Otras tradiciones, como el judaísmo y el cristianismo ortodoxo oriental, no leen Génesis 2-3 como una historia de caída, sino que lo consideran como una especie de mayoría de edad para la humanidad. Donde el cristianismo occidental ve el Edén anterior al exilio como una forma de paraíso, otras tradiciones interpretan el estado de la humanidad en el Jardín de una manera mucho menos positiva. En el Jardín, la humanidad no tenía libre albedrío, ni independencia, ni conocimiento. Es solo después de que comen del Árbol del Conocimiento que Adán y Eva son verdaderamente a la imagen de Dios.
La historia de Eva: Conclusiones

La Expulsión del Paraíso, de La Pequeña Pasión, por Alberto Durero , 1510, a través del Museo MET.
Pocos personajes en la historia bíblica han tenido tanta mala suerte en sus representaciones como Eva. de milton paraíso perdido sirve como solo un ejemplo solitario de cuán malinterpretado se ha vuelto su personaje en la teología cristiana: es seductora, egoísta y astuta.

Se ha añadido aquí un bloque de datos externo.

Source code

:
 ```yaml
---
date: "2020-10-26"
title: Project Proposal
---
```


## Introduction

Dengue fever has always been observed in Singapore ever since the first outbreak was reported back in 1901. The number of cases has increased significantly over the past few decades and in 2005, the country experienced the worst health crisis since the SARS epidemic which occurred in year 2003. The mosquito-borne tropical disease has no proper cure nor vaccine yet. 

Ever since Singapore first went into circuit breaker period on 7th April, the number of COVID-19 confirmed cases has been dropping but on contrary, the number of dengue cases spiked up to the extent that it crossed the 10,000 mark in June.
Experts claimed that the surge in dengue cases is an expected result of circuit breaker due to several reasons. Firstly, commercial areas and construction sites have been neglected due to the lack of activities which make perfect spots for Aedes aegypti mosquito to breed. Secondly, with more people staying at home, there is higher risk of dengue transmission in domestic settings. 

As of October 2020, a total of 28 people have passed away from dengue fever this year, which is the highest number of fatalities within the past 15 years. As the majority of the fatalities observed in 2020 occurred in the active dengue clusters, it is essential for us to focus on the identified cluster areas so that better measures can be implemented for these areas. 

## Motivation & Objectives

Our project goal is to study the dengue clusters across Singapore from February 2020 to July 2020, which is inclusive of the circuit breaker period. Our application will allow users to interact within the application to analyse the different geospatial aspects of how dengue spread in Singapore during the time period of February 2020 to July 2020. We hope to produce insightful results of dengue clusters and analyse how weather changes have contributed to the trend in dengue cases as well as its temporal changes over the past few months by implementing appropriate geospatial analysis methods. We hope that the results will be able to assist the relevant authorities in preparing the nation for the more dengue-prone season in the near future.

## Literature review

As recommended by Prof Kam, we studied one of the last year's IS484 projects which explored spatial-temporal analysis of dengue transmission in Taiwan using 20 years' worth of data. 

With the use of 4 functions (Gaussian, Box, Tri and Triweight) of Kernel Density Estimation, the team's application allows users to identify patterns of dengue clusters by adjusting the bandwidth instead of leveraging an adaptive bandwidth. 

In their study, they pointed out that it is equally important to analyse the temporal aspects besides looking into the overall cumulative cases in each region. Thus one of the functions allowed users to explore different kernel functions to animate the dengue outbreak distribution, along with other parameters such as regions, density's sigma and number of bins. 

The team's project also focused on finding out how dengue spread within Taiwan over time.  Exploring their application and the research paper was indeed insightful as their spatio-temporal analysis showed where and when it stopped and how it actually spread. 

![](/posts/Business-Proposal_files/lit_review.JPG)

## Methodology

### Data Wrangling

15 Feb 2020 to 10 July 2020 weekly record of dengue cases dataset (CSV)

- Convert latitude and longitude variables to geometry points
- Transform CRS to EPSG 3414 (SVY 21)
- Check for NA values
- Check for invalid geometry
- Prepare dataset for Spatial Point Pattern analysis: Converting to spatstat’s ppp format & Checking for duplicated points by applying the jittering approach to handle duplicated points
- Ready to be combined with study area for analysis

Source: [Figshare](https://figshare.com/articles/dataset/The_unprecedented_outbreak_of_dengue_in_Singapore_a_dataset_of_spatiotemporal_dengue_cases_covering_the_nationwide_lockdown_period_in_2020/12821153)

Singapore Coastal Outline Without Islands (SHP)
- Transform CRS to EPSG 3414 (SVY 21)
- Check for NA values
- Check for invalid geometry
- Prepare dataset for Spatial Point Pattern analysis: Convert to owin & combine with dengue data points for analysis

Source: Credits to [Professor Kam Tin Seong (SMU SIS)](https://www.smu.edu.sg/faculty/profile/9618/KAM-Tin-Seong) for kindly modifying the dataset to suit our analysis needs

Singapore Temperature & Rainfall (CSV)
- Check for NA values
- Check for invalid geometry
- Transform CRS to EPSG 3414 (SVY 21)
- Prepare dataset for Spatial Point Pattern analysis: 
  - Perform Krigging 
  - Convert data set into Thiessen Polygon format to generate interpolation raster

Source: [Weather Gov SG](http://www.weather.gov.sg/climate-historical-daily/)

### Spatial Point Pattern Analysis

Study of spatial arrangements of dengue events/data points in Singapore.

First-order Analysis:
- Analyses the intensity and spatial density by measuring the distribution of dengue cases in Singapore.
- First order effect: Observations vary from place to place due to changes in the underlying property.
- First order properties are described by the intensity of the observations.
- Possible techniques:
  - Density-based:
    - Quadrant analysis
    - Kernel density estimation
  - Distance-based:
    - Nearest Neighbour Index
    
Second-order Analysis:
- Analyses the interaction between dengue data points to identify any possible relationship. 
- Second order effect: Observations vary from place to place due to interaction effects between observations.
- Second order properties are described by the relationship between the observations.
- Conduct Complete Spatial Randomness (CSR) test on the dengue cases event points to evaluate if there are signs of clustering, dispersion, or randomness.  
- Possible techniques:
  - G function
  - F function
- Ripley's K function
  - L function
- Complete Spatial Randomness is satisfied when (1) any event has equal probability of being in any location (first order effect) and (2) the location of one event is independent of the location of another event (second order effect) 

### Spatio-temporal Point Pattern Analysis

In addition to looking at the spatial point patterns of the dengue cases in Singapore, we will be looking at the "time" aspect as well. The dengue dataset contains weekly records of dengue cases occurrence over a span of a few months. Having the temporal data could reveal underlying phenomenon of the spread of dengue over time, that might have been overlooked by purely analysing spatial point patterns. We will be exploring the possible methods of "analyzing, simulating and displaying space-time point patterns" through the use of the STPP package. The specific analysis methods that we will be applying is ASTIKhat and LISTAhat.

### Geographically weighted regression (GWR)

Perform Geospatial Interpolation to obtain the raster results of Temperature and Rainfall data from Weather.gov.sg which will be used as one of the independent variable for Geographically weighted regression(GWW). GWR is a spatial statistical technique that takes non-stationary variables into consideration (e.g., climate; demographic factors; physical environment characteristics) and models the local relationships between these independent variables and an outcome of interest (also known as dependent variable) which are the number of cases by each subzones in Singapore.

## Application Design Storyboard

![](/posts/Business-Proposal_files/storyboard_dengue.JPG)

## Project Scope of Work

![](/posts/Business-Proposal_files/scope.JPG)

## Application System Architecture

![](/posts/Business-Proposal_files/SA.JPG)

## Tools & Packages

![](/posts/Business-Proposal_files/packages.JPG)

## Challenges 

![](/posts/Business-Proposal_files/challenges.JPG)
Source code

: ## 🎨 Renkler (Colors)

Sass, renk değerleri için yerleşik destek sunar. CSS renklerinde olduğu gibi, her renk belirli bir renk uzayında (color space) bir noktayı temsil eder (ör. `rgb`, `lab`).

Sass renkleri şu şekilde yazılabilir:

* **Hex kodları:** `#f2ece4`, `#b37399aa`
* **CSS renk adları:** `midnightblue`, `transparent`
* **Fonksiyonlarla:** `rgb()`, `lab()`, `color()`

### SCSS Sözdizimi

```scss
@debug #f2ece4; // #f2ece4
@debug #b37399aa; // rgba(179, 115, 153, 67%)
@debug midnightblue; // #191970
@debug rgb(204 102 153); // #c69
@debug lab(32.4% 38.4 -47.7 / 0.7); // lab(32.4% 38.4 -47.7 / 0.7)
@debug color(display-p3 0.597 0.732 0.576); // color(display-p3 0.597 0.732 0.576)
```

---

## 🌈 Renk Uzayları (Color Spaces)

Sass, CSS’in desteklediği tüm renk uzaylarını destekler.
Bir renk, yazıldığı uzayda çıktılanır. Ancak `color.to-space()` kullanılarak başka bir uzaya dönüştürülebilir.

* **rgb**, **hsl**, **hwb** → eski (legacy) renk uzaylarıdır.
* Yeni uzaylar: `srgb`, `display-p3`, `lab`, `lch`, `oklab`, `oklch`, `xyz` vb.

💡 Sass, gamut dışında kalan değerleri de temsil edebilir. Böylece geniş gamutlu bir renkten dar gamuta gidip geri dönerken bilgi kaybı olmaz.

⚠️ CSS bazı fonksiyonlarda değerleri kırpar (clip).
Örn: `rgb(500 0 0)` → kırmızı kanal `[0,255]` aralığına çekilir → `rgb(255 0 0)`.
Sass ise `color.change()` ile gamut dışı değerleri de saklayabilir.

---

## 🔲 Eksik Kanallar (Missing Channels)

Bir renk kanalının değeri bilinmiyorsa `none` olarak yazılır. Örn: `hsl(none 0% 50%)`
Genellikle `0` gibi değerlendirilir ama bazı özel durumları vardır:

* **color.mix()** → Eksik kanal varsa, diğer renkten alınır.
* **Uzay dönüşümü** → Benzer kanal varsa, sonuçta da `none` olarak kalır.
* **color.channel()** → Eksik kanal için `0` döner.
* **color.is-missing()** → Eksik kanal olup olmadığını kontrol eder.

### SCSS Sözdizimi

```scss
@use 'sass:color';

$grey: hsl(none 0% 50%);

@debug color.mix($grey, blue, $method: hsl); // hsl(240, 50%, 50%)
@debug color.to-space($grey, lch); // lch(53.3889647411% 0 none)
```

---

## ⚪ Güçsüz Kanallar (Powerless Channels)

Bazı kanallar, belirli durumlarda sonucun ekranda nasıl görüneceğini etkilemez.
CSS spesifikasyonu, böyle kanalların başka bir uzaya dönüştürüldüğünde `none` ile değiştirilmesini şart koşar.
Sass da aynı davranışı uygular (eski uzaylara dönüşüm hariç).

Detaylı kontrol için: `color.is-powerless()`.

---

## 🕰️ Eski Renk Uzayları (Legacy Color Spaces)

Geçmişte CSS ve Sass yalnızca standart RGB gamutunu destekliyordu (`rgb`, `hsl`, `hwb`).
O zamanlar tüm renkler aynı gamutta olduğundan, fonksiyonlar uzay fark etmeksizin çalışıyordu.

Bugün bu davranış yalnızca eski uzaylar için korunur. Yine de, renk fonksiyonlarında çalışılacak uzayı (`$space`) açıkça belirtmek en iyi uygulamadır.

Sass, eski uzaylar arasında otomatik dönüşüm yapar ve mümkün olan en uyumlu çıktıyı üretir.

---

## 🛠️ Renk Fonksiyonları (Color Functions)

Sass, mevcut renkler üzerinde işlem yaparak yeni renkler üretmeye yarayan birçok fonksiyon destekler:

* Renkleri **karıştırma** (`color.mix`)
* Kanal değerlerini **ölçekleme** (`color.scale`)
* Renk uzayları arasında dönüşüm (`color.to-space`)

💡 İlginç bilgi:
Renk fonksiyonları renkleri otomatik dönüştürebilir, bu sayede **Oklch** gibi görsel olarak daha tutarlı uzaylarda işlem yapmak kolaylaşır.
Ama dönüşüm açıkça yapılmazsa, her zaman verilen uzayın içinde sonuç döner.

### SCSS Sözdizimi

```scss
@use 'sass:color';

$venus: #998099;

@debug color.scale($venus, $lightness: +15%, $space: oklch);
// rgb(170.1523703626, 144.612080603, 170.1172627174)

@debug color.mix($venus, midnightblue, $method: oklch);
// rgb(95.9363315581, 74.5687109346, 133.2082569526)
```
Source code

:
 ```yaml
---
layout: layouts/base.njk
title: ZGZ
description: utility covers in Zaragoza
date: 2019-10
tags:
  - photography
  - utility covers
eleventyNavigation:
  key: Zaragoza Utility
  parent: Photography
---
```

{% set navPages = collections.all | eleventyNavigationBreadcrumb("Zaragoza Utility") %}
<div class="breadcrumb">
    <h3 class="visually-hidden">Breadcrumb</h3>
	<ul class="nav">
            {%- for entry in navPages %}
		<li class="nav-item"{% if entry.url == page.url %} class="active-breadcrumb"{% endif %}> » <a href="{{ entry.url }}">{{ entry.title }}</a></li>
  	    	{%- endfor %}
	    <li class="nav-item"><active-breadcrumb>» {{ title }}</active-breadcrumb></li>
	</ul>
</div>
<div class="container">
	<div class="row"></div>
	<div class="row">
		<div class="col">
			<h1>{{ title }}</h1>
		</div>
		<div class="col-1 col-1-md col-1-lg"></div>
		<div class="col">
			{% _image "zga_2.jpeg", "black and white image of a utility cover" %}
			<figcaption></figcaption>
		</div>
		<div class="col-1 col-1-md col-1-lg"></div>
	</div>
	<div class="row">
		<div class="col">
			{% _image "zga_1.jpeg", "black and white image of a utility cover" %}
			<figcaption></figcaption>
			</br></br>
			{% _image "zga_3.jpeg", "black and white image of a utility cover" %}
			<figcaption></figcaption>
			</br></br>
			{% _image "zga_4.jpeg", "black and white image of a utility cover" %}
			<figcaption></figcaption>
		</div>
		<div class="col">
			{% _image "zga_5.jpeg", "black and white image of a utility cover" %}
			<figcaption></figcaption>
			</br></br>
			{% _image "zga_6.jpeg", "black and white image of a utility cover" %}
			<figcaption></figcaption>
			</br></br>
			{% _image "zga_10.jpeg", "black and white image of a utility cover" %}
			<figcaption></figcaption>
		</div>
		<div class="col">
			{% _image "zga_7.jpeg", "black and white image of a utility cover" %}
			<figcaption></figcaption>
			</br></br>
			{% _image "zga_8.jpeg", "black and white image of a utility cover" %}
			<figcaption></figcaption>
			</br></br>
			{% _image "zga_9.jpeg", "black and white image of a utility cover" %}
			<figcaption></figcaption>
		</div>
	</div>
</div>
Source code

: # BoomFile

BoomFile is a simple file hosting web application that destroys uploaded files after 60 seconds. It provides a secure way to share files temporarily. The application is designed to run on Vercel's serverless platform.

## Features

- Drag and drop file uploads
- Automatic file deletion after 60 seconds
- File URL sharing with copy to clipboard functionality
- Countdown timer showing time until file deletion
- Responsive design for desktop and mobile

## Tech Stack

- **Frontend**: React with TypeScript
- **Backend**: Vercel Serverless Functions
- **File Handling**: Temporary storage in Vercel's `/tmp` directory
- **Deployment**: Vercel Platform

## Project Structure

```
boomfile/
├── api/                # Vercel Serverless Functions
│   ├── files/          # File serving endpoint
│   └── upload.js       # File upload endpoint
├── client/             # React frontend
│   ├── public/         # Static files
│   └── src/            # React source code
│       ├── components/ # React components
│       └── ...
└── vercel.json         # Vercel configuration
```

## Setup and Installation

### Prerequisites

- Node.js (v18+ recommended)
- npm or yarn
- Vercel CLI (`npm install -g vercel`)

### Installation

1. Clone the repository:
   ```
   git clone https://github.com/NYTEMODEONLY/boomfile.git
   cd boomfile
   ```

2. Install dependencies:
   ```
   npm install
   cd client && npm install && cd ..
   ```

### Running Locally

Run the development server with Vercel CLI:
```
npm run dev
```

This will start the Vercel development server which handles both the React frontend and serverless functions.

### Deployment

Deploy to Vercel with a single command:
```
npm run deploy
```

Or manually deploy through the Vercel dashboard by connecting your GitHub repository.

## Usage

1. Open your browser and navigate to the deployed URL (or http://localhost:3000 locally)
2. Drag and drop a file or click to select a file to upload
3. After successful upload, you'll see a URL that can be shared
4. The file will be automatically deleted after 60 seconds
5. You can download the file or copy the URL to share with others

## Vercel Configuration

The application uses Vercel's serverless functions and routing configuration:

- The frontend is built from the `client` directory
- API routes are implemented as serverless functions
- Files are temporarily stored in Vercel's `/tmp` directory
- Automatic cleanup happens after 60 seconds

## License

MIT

Se la ha pintado como una mujer que usó su sexualidad para aprovecharse del pobre y desventurado Adán, que lo atrajo a la trampa de Satanás y que le dio la espalda a su creador por algún rencor o celos fuera de lugar. De hecho, Eva es un personaje decididamente menor en la Biblia misma, y la mayor parte de cómo la imaginamos es el resultado de las ideas helenísticas que se aplicaron a los capítulos cortos de Génesis 2-3 en los siglos IV y V.
Los Padres de la Iglesia primero tomaron un puñado de teorías de Platón y las moldearon para que se ajustaran a las escrituras cristianas de tal manera que los conceptos del pecado original y la caída de la humanidad se convirtieron en dos de las doctrinas centrales de la teología cristiana. Esas doctrinas esencialmente condenaron a Eva y al resto de las mujeres como resultado. Para empeorar las cosas, se vio que la historia de Eve era paralela a la de Pandora, otra mujer cuyos errores dieron como resultado un cambio significativo en el lugar de la humanidad en el mundo.
Las pocas similitudes entre ellas fueron exageradas hasta el punto de que Eva, como Pandora, se convirtió en un símbolo misógino de la inferioridad femenina. Decir que esto ha moldeado irrevocablemente el lugar de la mujer en la historia cristiana es quedarse corto. Durante siglos, estas lecturas erróneas de Génesis 2-3 han sido la base para enmarcar las actitudes sociales hacia los roles y las relaciones de género en todo el mundo cristiano.